**EXERCISE DESCRIPTION:** When a line in the material beneath includes the word "robot", add it to the count, and report the count alone.

**SUPPLIED RECORDS:**
□ □ □ □
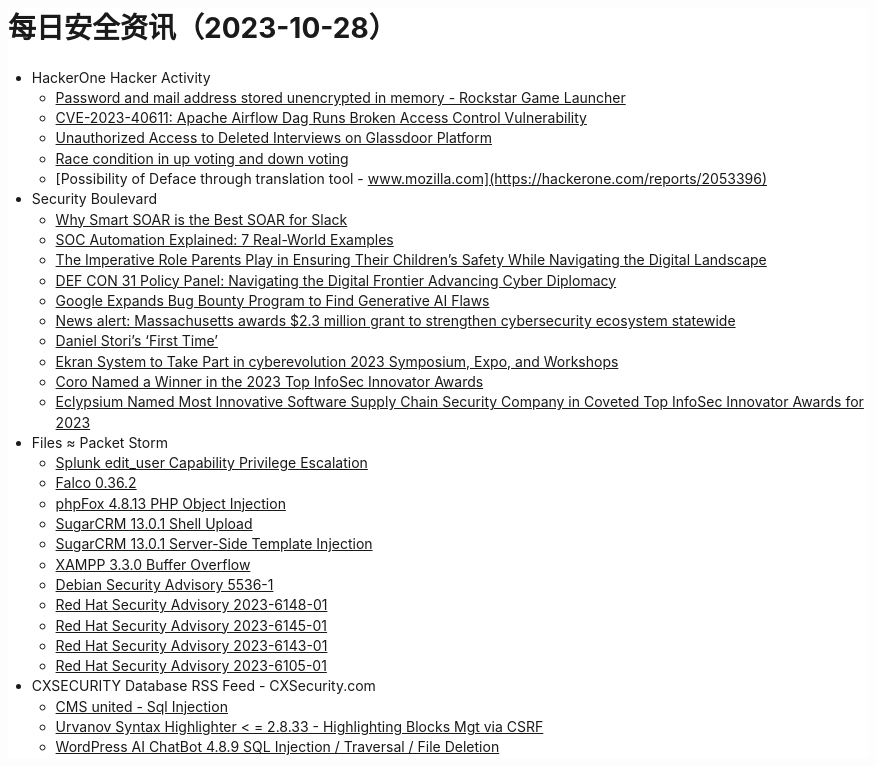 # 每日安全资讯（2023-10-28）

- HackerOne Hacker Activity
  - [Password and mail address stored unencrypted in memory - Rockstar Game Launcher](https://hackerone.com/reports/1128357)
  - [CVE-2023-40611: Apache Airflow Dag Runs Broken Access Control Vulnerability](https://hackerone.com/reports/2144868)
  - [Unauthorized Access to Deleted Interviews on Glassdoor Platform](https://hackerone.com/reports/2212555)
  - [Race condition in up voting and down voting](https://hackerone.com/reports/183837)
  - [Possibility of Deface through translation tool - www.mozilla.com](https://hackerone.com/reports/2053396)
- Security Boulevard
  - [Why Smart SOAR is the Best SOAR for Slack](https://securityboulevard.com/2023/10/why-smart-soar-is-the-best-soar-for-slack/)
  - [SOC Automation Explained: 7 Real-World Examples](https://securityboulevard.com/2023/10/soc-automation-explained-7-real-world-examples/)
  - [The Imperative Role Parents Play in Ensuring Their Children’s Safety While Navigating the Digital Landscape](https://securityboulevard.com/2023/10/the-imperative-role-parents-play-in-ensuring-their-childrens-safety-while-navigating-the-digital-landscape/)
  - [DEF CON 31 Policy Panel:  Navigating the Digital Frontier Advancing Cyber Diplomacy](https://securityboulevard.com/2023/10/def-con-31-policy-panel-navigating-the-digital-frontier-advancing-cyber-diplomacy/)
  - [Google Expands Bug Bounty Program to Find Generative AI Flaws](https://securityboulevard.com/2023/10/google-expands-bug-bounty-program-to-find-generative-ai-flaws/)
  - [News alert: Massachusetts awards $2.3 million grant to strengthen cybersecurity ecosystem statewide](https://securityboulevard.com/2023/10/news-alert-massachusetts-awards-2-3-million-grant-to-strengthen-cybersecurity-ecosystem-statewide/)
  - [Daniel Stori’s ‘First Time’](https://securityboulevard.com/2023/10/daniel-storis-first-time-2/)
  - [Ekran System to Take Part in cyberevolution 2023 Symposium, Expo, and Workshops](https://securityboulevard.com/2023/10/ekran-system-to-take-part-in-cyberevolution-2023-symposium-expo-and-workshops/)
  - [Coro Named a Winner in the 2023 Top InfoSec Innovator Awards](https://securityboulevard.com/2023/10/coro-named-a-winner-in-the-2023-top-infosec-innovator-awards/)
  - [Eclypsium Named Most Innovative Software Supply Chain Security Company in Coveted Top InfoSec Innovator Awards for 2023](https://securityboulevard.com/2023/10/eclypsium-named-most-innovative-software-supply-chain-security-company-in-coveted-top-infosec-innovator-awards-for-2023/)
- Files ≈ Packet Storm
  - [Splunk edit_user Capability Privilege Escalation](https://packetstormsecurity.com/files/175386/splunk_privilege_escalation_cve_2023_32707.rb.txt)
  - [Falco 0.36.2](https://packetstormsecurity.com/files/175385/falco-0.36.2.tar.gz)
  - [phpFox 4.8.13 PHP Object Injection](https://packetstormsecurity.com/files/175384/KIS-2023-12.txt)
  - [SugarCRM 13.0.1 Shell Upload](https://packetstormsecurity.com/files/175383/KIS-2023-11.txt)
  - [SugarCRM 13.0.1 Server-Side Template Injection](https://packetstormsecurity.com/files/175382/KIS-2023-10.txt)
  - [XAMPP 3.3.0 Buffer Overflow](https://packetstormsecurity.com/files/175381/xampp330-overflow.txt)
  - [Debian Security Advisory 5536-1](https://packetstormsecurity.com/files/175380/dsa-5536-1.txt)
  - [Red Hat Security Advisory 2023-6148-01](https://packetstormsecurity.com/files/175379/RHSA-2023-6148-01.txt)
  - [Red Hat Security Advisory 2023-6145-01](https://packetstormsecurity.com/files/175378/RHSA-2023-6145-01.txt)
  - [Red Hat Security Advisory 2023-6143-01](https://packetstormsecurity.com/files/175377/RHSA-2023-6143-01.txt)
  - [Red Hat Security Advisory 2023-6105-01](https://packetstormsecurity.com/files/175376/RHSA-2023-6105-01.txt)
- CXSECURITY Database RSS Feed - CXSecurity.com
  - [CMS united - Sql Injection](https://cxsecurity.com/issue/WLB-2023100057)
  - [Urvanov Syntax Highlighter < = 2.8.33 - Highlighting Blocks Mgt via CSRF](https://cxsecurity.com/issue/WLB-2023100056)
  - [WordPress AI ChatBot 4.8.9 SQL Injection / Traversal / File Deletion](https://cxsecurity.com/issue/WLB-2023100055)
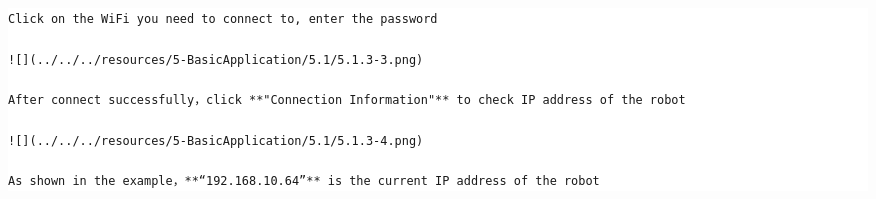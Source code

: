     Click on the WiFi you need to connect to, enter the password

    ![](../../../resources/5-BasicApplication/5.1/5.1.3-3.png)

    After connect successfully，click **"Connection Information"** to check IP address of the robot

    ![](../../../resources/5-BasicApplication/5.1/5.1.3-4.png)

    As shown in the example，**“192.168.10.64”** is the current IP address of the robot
□ □ □ □
**OUTPUT BELOW:** 2